__WORK REQUEST__: If an entry below holds a picture, leave the picture out and print the rest exactly.

===== DATA EXCERPTS

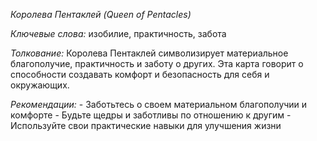 *Королева Пентаклей \(Queen of Pentacles\)*

*Ключевые слова:* изобилие, практичность, забота

*Толкование:* 
Королева Пентаклей символизирует материальное благополучие, практичность и заботу о других\. Эта карта говорит о способности создавать комфорт и безопасность для себя и окружающих\.

*Рекомендации:*
\- Заботьтесь о своем материальном благополучии и комфорте
\- Будьте щедры и заботливы по отношению к другим
\- Используйте свои практические навыки для улучшения жизни
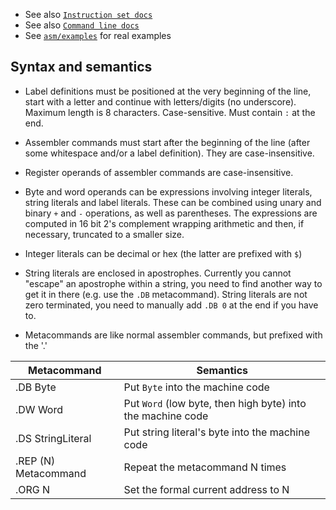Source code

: - See also [`Instruction set docs`](instruction_set.md)
- See also [`Command line docs`](command_line.md)
- See [`asm/examples`](asm/examples) for real examples

## Syntax and semantics

- Label definitions must be positioned at the very beginning of the line, start with a letter and continue with letters/digits (no underscore). Maximum length is 8 characters. Case-sensitive. Must contain `:` at the end.

- Assembler commands must start after the beginning of the line (after some whitespace and/or a label definition). They are case-insensitive.

- Register operands of assembler commands are case-insensitive.

- Byte and word operands can be expressions involving integer literals, string literals and label literals. These can be combined using unary and binary `+` and `-` operations, as well as parentheses. The expressions are computed in 16 bit 2's complement wrapping arithmetic and then, if necessary, truncated to a smaller size.

- Integer literals can be decimal or hex (the latter are prefixed with `$`)

- String literals are enclosed in apostrophes. Currently you cannot "escape" an apostrophe within a string, you need to find another way to get it in there (e.g. use the `.DB` metacommand). String literals are not zero terminated, you need to manually add `.DB 0` at the end if you have to.

- Metacommands are like normal assembler commands, but prefixed with the '.'

| Metacommand | Semantics |
| ----------- | --------- |
| .DB Byte | Put `Byte` into the machine code |
| .DW Word | Put `Word` (low byte, then high byte) into the machine code |
| .DS StringLiteral | Put string literal's byte into the machine code |
| .REP (N) Metacommand | Repeat the metacommand N times |
| .ORG N | Set the formal current address to N |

==========

__OUTPUT FOR THIS TASK__:
 *Королева Пентаклей \(Queen of Pentacles\)*

*Ключевые слова:* изобилие, практичность, забота

*Толкование:* 
Королева Пентаклей символизирует материальное благополучие, практичность и заботу о других\. Эта карта говорит о способности создавать комфорт и безопасность для себя и окружающих\.

*Рекомендации:*
\- Заботьтесь о своем материальном благополучии и комфорте
\- Будьте щедры и заботливы по отношению к другим
\- Используйте свои практические навыки для улучшения жизни
Source code

: - See also [`Instruction set docs`](instruction_set.md)
- See also [`Command line docs`](command_line.md)
- See [`asm/examples`](asm/examples) for real examples

## Syntax and semantics

- Label definitions must be positioned at the very beginning of the line, start with a letter and continue with letters/digits (no underscore). Maximum length is 8 characters. Case-sensitive. Must contain `:` at the end.

- Assembler commands must start after the beginning of the line (after some whitespace and/or a label definition). They are case-insensitive.

- Register operands of assembler commands are case-insensitive.

- Byte and word operands can be expressions involving integer literals, string literals and label literals. These can be combined using unary and binary `+` and `-` operations, as well as parentheses. The expressions are computed in 16 bit 2's complement wrapping arithmetic and then, if necessary, truncated to a smaller size.

- Integer literals can be decimal or hex (the latter are prefixed with `$`)

- String literals are enclosed in apostrophes. Currently you cannot "escape" an apostrophe within a string, you need to find another way to get it in there (e.g. use the `.DB` metacommand). String literals are not zero terminated, you need to manually add `.DB 0` at the end if you have to.

- Metacommands are like normal assembler commands, but prefixed with the '.'

| Metacommand | Semantics |
| ----------- | --------- |
| .DB Byte | Put `Byte` into the machine code |
| .DW Word | Put `Word` (low byte, then high byte) into the machine code |
| .DS StringLiteral | Put string literal's byte into the machine code |
| .REP (N) Metacommand | Repeat the metacommand N times |
| .ORG N | Set the formal current address to N |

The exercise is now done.